En estos últimos meses, incluso semanas y días nos han ido abandonando gentes cercanas y amigas. Tal parece que el dictado inexorable del tiempo concluye en sentencia inapelable de muerte. Cierto es que llegada una edad nos vamos acostumbrando y hasta insensibilizando con la ocurrencia de muerte, más todavía cuando ha pasado el trance de extinción de aquellos que lo fuero todo en nuestras vidas, cuando éramos más frágiles y vulnerables, tiempo de infancia y cariños maternales.
Cuando esto ocurre ópera una anestesia del dolor de la muerte, después llueve sobre mojado.

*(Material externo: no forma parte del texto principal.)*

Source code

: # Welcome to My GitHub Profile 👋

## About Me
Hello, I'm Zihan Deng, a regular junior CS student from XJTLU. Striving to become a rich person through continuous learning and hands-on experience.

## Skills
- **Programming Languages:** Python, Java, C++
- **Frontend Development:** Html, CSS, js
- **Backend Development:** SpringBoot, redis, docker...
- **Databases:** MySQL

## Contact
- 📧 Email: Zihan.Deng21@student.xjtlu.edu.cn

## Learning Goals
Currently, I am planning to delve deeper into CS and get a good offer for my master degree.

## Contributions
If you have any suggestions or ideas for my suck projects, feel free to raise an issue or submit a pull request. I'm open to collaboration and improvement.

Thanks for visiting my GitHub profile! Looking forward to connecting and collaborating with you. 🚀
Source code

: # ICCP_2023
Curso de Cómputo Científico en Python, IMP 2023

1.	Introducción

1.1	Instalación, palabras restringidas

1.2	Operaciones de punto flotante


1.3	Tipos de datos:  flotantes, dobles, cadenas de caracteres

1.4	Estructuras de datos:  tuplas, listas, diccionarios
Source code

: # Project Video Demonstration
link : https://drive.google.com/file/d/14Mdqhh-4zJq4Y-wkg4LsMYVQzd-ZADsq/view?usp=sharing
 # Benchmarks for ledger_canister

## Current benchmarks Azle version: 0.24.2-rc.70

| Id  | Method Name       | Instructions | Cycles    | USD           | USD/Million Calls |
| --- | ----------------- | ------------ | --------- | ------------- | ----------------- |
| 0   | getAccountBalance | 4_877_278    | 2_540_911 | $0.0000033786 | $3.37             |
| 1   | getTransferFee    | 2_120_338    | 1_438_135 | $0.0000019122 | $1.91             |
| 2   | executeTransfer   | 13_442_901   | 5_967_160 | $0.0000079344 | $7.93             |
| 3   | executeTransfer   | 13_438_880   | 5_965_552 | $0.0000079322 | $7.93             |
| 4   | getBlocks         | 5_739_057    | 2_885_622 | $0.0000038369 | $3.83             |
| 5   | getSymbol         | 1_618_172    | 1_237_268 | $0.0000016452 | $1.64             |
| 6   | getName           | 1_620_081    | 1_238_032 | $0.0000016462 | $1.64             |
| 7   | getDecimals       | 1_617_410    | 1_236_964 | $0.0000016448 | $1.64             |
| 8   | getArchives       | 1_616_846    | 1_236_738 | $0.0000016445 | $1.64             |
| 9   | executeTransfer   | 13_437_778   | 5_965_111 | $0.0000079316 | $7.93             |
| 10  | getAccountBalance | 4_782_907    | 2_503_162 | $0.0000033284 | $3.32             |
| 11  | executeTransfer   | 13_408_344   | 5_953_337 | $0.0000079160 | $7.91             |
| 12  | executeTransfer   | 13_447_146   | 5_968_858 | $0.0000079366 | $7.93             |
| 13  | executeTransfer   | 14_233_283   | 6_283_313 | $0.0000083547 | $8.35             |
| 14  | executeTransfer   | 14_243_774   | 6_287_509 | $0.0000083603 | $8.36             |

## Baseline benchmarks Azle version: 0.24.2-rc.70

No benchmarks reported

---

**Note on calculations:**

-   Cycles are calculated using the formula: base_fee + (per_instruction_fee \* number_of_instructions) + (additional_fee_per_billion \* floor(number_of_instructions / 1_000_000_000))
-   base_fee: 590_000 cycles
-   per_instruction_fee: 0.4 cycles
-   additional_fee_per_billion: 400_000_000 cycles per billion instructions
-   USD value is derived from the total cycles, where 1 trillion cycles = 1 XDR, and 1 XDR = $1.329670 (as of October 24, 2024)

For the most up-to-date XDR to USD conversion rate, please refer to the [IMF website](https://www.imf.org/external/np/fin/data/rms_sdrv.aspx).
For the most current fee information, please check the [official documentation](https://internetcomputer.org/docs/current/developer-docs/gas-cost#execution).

Es habitual en los años de mocedad o bien no pensar en la guadaña o de pensarla remitirla a un futuro indeterminado pero que creemos saber cierto. Así futuro y muerte van de la mano y tiempo y muerte también.
Resulta expresión corriente que cuando a alguien le alcanza la siega en juventud se diga que se fue antes de tiempo. También que una clepsidra vaya traspasando arena hasta vaciarse en su recipiente inferior, dando así señal del tiempo cumplido, en algunas representaciones en el vaso superior hay un homúnculo fetal y en el inferior otro senil.
La muerte pertenece al mundo de los adioses y de los jamases. Al mundo de las despedidas y de los viajes, de las rupturas traumáticas y de los silencios impenetrables, de lo pétreo, lo silente y lo oscuro. También de la albura cegadora.
La muerte engendra delirios y fantasías ultraterrenas que se proyectan a lo sideral y lo cósmico, así decimos a la muerte de alguien que hay una estrella más en los cielos o se nos aparece danzando su baile macabro en el horizonte bermejo de amaneceres o crepúsculos. Hay quien sitúa las almas y los cuerpos de los idos en simas pelágicas o paisajes lacustres infraterrenales.
En todo caso, en el resumen de nuestros días la cuenta echada es de pérdidas, aún las improbables ganancias de placeres efímeros y con desgaste por el uso y abuso de la reiteración, produciendo la inversión de placer por dolor con agravante de melancolía, que ya estaba dada en el epílogo postcoitum.
Manriqueñamente desengañados y desesperanzados. Y el muerto? Pues el muerto a lo suyo, ajeno al mundo y a sí mismo, sin conciencia, ni sufre ni padece, algunos pareciera que su rigor fuera altanero y hasta despectivo de la mala conciencia de muchos de los circunstantes, como queriendo el fallecido apurar el ceremonial y largarse para siempre de la escena de cuerpo presente.
Otra es que otros trabajen, si quieren, su memoria. Nacidos y muertos para recordar.